George Washington Henderson, who graduated in 1877, was long revered as the University of Vermont’s first African American graduate. It wasn’t until 2004 that Andrew Harris received his due recognition, 166 years after his graduation, when UVM archivist Jeff Marshall was tipped off by then Middlebury College archivist Bob Buckeye.
Another decade passed before the university formally recognized Harris with a ceremony in 2014. Today, an academic scholarship and an award are given in Harris’ name to students who embody his values and principles.
So, just who was Andrew Harris? His life ended only three years after graduation, but what it lacked in longevity was exceeded by Harris’ impact on the African American community and its struggle for freedom.
The Road to Burlington
Senior history lecturer Kevin Thornton dug deep into Harris’ life in his 2014 paper, “Andrew Harris, Vermont’s Forgotten Abolitionist.” Harris was born in upstate New York in 1814 and adopted by a white Presbyterian minister and his family.
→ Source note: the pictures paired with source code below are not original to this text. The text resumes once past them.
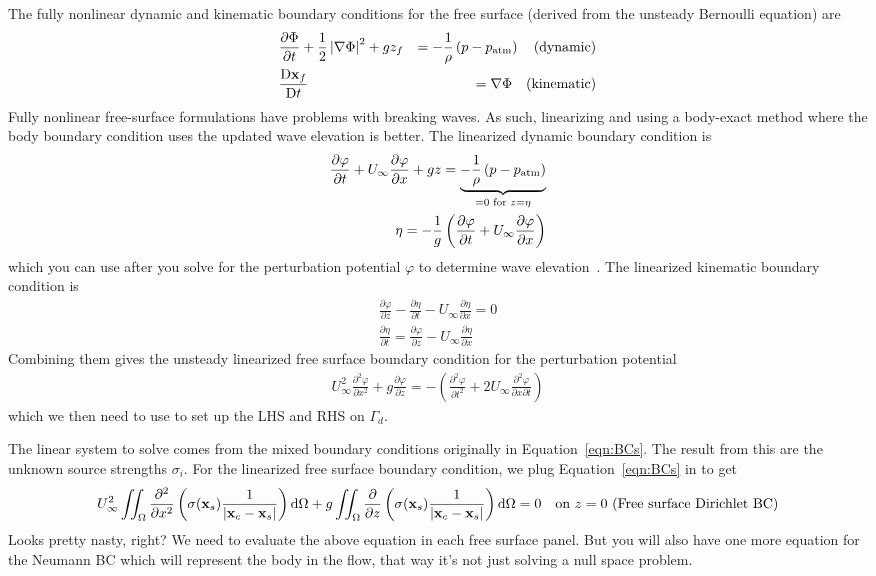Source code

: \documentclass[10pt]{article}
\newcommand{\pp}[2]{\frac{\partial #1}{\partial #2}}
\newcommand{\ppt}[2]{\frac{\partial^2 #1}{\partial #2^2}}
\newcommand{\DD}[2]{\frac{\textrm{D} #1}{\textrm{D} #2}}
\newcommand{\mbf}[1]{\mathbf{#1}}
\newcommand{\half}{\frac{1}{2}}
\newcommand{\be}{\begin{eqnarray}}
\newcommand{\ee}{\end{eqnarray}}
\newcommand{\ben}{\begin{eqnarray*}}
\newcommand{\een}{\end{eqnarray*}}
\newcommand{\Uinf}{U_{\infty}}
\newcommand{\patm}{p_{\textrm{atm}}}
\newcommand{\tn}[1]{\textnormal{#1}}
\begin{document}
The fully nonlinear dynamic and kinematic boundary conditions for the free surface (derived from the unsteady Bernoulli equation) are
\be
\label{eqn:FSBC}
& {\pp{\Phi}{t}}
+ \half \left| \nabla \Phi \right|^2
+ gz_f
&=
-\frac{1}{\rho}\left(p - p_{\tn{atm}}\right)
\quad \tn{(dynamic)}
\\
& \DD{\mbf{x}_f}{t} & = \nabla \Phi \quad \tn{(kinematic)}
\ee
Fully nonlinear free-surface formulations have problems with breaking waves.
As such, linearizing and using a body-exact method where the body boundary condition uses the updated wave elevation is better.
The linearized dynamic boundary condition is
\be
\label{eqn:DFSBC}
{\pp{\varphi}{t}} + \Uinf\pp{\varphi}{x} + g z
=
\underbrace{
    -\frac{1}{\rho}\left(p - \patm\right)}_{=0 \tn{ for } z = \eta}
\\
\eta = -\frac{1}{g}
\left(
\pp{\varphi}{t} + \Uinf \pp{\varphi}{x}
\right)
\ee
which you can use after you solve for the perturbation potential $\varphi$ to determine wave elevation~\cite{Hess1967a}.
The linearized kinematic boundary condition is
\be
\label{eqn:KFSBC}
\pp{\varphi}{z} - \pp{\eta}{t} - \Uinf \pp{\eta}{x} = 0 \\
\pp{\eta}{t} = \pp{\varphi}{z} - \Uinf \pp{\eta}{x}
\ee
Combining them gives the unsteady linearized free surface boundary condition for the perturbation potential
\be
\label{eqn:LSFSBC}
\boxed{\Uinf^2 \ppt{\varphi}{x} + g\pp{\varphi}{z}}
= - \left( \ppt{\varphi}{t}
+ 2 \Uinf \frac{\partial^2 \varphi}{\partial x \partial t}
\right)
\ee
which we then need to use to set up the LHS and RHS on $\Gamma_d$.

The linear system to solve comes from the mixed boundary conditions originally in Equation~\eqref{eqn:BCs}.
The result from this are the unknown source strengths $\sigma_i$.
For the linearized free surface boundary condition, we plug Equation~\eqref{eqn:BCs} in to get
\be
\Uinf^2  \iint_{\Omega}\ppt{   }{x}
\left(
\sigma(\mbf{x}_s) \frac{1}{\left| \mbf{x}_c - \mbf{x}_s\right|}
\right)
\tn{d}\Omega
+ g
\iint_{\Omega} \pp{}{z} \left(
\sigma(\mbf{x}_s) \frac{1}{\left| \mbf{x}_c - \mbf{x}_s  \right| }
\right)
\tn{d}\Omega
= 0
\quad \tn{on } z=0 \tn{ (Free surface Dirichlet BC)}
\ee
Looks pretty nasty, right?
We need to evaluate the above equation in each free surface panel.
But you will also have one more equation for the Neumann BC which will represent the body in the flow, that way it's not just solving a null space problem.

\end{document}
He began his college search at a time when the abolition movement was at its height, and according to Thornton, had aspirations to “preach the gospel to an underserved population.”
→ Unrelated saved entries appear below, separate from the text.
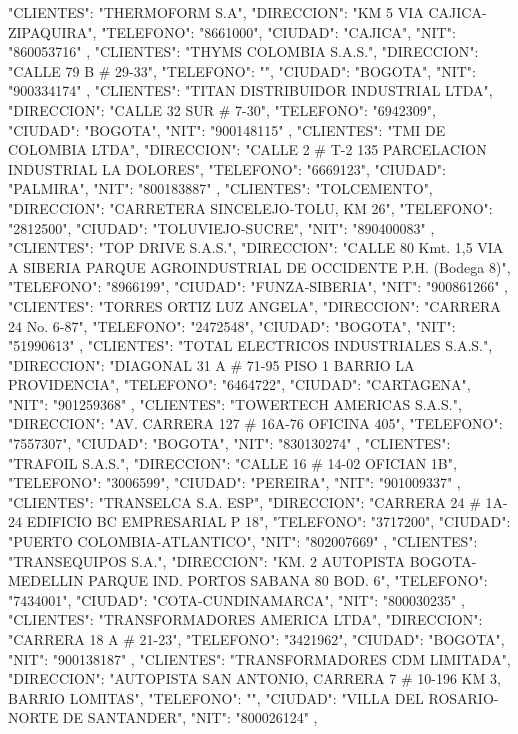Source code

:    {
   "CLIENTES": "THERMOFORM S.A",
   "DIRECCION": "KM 5 VIA CAJICA-ZIPAQUIRA",
   "TELEFONO": "8661000",
   "CIUDAD": "CAJICA",
   "NIT": "860053716"
   },
   {
   "CLIENTES": "THYMS COLOMBIA S.A.S.",
   "DIRECCION": "CALLE 79 B # 29-33",
   "TELEFONO": "",
   "CIUDAD": "BOGOTA",
   "NIT": "900334174"
   },
   {
   "CLIENTES": "TITAN DISTRIBUIDOR INDUSTRIAL LTDA",
   "DIRECCION": "CALLE 32 SUR # 7-30",
   "TELEFONO": "6942309",
   "CIUDAD": "BOGOTA",
   "NIT": "900148115"
   },
   {
   "CLIENTES": "TMI DE COLOMBIA LTDA",
   "DIRECCION": "CALLE 2 # T-2 135 PARCELACION INDUSTRIAL LA DOLORES",
   "TELEFONO": "6669123",
   "CIUDAD": "PALMIRA",
   "NIT": "800183887"
   },
   {
   "CLIENTES": "TOLCEMENTO",
   "DIRECCION": "CARRETERA SINCELEJO-TOLU, KM 26",
   "TELEFONO": "2812500",
   "CIUDAD": "TOLUVIEJO-SUCRE",
   "NIT": "890400083"
   },
   {
   "CLIENTES": "TOP DRIVE S.A.S.",
   "DIRECCION": "CALLE 80 Kmt. 1,5 VIA A SIBERIA PARQUE AGROINDUSTRIAL DE OCCIDENTE P.H. (Bodega 8)",
   "TELEFONO": "8966199",
   "CIUDAD": "FUNZA-SIBERIA",
   "NIT": "900861266"
   },
   {
   "CLIENTES": "TORRES ORTIZ LUZ ANGELA",
   "DIRECCION": "CARRERA 24 No. 6-87",
   "TELEFONO": "2472548",
   "CIUDAD": "BOGOTA",
   "NIT": "51990613"
   },
   {
   "CLIENTES": "TOTAL ELECTRICOS INDUSTRIALES S.A.S.",
   "DIRECCION": "DIAGONAL 31 A # 71-95 PISO 1 BARRIO LA PROVIDENCIA",
   "TELEFONO": "6464722",
   "CIUDAD": "CARTAGENA",
   "NIT": "901259368"
   },
   {
   "CLIENTES": "TOWERTECH AMERICAS S.A.S.",
   "DIRECCION": "AV. CARRERA 127 # 16A-76 OFICINA 405",
   "TELEFONO": "7557307",
   "CIUDAD": "BOGOTA",
   "NIT": "830130274"
   },
   {
   "CLIENTES": "TRAFOIL S.A.S.",
   "DIRECCION": "CALLE 16 # 14-02 OFICIAN 1B",
   "TELEFONO": "3006599",
   "CIUDAD": "PEREIRA",
   "NIT": "901009337"
   },
   {
   "CLIENTES": "TRANSELCA S.A. ESP",
   "DIRECCION": "CARRERA 24 # 1A-24 EDIFICIO BC EMPRESARIAL P 18",
   "TELEFONO": "3717200",
   "CIUDAD": "PUERTO COLOMBIA-ATLANTICO",
   "NIT": "802007669"
   },
   {
   "CLIENTES": "TRANSEQUIPOS S.A.",
   "DIRECCION": "KM. 2 AUTOPISTA BOGOTA-MEDELLIN PARQUE IND. PORTOS SABANA 80 BOD. 6",
   "TELEFONO": "7434001",
   "CIUDAD": "COTA-CUNDINAMARCA",
   "NIT": "800030235"
   },
   {
   "CLIENTES": "TRANSFORMADORES AMERICA LTDA",
   "DIRECCION": "CARRERA 18 A # 21-23",
   "TELEFONO": "3421962",
   "CIUDAD": "BOGOTA",
   "NIT": "900138187"
   },
   {
   "CLIENTES": "TRANSFORMADORES CDM LIMITADA",
   "DIRECCION": "AUTOPISTA SAN ANTONIO, CARRERA 7 # 10-196 KM 3, BARRIO LOMITAS",
   "TELEFONO": "",
   "CIUDAD": "VILLA DEL ROSARIO-NORTE DE SANTANDER",
   "NIT": "800026124"
   },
Harris became a UVM student when every other school rejected him, and paid a dollar initiation fee to enter as a sophomore in November 1835. But his time in Burlington wasn’t easy. “For one thing he was not listed in the catalogue of students between 1835 and 1838,” writes Thornton. “Despite the presence of a tiny anti-slavery minority, the segregationist impulse and hostility among the majority of his classmates lasted until the very end.”
In fact, Harris was forced to accept his diploma offstage due to pushback from his 23 classmates. “He had an uphill climb, and it must have been very difficult,” Thornton told VPR in a 2014 interview. Harris left Burlington for Philadelphia after graduating fourteenth in his class in 1838.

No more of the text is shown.